## [WORK TO BE COMPLETED]
Only one stretch of the data below is needed. Output the lines from the one with "Počet sdílení souborů" up to and including the one with "Velikost kvóty sdílení", exactly as they stand.

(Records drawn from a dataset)
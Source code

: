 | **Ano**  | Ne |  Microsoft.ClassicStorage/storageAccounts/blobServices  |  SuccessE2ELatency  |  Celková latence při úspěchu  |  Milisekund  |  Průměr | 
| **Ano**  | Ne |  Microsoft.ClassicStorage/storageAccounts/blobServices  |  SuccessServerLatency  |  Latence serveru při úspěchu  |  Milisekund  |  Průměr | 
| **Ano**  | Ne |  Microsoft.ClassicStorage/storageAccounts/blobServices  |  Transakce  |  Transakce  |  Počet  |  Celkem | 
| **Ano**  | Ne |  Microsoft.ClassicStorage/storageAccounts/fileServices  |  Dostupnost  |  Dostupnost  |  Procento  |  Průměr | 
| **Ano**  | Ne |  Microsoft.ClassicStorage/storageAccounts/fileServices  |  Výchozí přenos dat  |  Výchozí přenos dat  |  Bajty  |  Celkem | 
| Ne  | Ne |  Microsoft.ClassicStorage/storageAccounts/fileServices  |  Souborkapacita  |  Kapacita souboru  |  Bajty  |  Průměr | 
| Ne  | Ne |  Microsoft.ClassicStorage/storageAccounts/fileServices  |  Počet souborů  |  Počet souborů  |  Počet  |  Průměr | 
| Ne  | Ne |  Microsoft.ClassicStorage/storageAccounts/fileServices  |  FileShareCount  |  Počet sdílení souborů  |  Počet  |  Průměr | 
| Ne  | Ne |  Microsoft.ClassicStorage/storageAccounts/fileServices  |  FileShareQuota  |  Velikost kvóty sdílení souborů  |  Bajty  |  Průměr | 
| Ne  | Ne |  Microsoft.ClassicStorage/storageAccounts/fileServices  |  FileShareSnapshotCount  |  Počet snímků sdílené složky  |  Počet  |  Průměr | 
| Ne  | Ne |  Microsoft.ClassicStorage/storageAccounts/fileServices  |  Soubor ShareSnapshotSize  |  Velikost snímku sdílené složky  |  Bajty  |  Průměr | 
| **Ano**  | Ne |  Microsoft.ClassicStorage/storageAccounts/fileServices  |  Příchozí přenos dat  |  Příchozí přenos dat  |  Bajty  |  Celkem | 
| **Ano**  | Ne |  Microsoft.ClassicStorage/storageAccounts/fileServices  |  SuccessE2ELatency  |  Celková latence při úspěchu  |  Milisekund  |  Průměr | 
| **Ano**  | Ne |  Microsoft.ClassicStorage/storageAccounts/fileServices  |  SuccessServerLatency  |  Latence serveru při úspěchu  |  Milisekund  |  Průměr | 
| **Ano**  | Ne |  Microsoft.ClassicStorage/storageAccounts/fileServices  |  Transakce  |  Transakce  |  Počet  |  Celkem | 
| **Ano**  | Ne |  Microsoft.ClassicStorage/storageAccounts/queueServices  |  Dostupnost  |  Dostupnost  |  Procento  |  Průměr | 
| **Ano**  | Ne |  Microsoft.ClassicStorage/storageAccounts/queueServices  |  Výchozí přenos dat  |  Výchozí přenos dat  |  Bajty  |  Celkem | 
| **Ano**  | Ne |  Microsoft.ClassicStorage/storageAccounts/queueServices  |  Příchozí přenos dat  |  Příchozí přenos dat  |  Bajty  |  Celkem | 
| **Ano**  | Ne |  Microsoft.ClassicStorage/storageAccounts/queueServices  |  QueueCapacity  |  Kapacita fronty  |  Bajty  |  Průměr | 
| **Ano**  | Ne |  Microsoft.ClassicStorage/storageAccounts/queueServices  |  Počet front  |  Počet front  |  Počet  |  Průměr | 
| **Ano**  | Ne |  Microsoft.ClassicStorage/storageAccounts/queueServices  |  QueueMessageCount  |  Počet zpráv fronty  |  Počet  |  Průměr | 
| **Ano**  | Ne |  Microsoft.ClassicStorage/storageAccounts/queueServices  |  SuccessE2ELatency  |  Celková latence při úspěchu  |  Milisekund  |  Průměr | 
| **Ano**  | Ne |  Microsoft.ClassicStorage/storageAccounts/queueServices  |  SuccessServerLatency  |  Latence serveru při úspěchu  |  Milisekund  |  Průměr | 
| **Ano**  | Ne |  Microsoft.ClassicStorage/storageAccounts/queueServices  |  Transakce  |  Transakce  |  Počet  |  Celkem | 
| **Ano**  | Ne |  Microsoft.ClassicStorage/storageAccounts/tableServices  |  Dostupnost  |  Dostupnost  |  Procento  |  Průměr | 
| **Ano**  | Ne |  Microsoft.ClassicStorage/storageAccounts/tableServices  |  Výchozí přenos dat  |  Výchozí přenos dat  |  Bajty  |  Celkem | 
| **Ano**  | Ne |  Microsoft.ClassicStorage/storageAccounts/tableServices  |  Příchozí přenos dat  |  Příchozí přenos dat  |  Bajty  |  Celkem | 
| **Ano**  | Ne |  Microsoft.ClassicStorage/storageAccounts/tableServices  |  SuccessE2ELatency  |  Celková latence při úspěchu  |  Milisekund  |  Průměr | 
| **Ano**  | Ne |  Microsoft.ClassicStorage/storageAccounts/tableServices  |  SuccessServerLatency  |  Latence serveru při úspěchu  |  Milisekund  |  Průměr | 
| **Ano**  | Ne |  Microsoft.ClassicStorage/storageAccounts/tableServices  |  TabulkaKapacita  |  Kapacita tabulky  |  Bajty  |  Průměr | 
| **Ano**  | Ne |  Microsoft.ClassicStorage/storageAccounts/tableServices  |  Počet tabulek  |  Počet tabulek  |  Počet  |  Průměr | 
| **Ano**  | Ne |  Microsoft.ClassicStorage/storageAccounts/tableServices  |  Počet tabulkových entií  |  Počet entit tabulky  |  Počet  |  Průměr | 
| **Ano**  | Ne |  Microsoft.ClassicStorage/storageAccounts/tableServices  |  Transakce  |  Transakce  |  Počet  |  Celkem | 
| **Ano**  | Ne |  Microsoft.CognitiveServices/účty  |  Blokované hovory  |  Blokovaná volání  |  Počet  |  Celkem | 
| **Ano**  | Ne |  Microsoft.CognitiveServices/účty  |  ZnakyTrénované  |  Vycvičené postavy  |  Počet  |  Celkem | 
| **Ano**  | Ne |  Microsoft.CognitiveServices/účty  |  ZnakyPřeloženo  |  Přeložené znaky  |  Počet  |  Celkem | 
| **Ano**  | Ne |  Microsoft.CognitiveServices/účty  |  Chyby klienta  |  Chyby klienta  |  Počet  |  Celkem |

## [TASK RESPONSE]
| Ne  | Ne |  Microsoft.ClassicStorage/storageAccounts/fileServices  |  FileShareCount  |  Počet sdílení souborů  |  Počet  |  Průměr | 
| Ne  | Ne |  Microsoft.ClassicStorage/storageAccounts/fileServices  |  FileShareQuota  |  Velikost kvóty sdílení souborů  |  Bajty  |  Průměr | 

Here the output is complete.